Logo of Phnom Penh Post newspaper Phnom Penh Post - King, army chief give stern warnings to opposition

King, army chief give stern warnings to opposition

King, army chief give stern warnings to opposition

RCAF Chief of General Staff Ke Kim Yan said the army would protect the results of

July's election in a statement published Friday afternoon.

A simultaneous statement from King Norodom Sihanouk signaled to Prince Ranariddh

and Sam Rainsy that the CPP's patience had reached its limit.

Sihanouk told Ranariddh and Rainsy that if they or their elected party members failed

to attend the National Assembly by Sept 24 the government would recognize neither

their legitimacy nor their parliamentary immunity.

"So if anyone encounters danger or [an] unpredictable occurrence, I will not

be able to help," Sihanouk said.

The King's Sept 10 statement which appealed to police forces not to shoot Khmer citizens

had provoked the CPP's wrath, said one Palace source. "At worst," the source

said, "the King is [now] saying get your MP status and continue with your protests..."

Ke Kim Yan said that the Royal Cambodian Armed Forces (RCAF) would protect the results

of the July elections. Kim Yan said the elections were free and fair; that the RCAF

condemns racism by the opposition which was creating anarchy; and that the protests

"aimed at toppling all the top institutions would bring the nation into holocaust".

"I issued the statement after I saw that there were more and more illegal demonstrations

which made the situation worse," Ke Kim Yan told the Post. "With this complicated

situation the people of Phnom Penh are more frightened...

"I request the parties who got seats at the National Assembly to join the meeting

of the Assembly.

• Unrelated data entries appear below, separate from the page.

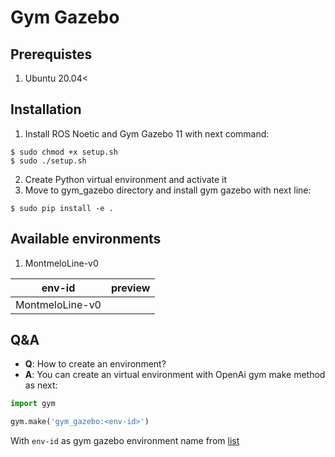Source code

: # Gym Gazebo

<h2>Prerequistes</h2>

1. Ubuntu 20.04<

<h2>Installation</h2>

1. Install ROS Noetic and Gym Gazebo 11 with next command:

```
$ sudo chmod +x setup.sh
$ sudo ./setup.sh
```

2. Create Python virtual environment and activate it
3. Move to gym_gazebo directory and install gym gazebo with next line:

```
$ sudo pip install -e .
```

<h2 id="available-envs">Available environments</h2>

1. MontmeloLine-v0

| env-id              | preview       |
| ------------------- |:-------------:|
| MontmeloLine-v0     |               |

<h2>Q&A</h2>

- **Q**: How to create an environment?
- **A**: You can create an virtual environment with OpenAi gym make method as next:

```python
import gym

gym.make('gym_gazebo:<env-id>')
```

With ```env-id``` as gym gazebo environment name from [list](#available-envs)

This is partly the role of the General Staff," Kim Yan said.

Ke Kim Yan's words seemed a signal to protesters that they could face overwhelming

firepower if they continue what is outright provocation toward the CPP. Hun Sen's

special forces now being used for street control, however, have yet to reach breaking

point, analysts said.

UN special representative Lakhan Mehrotra - whose own five-point peace plan was designed

to reinforce the King's initiatives - said the King's statement was not a warning,

but a "genuine piece of Royal advice".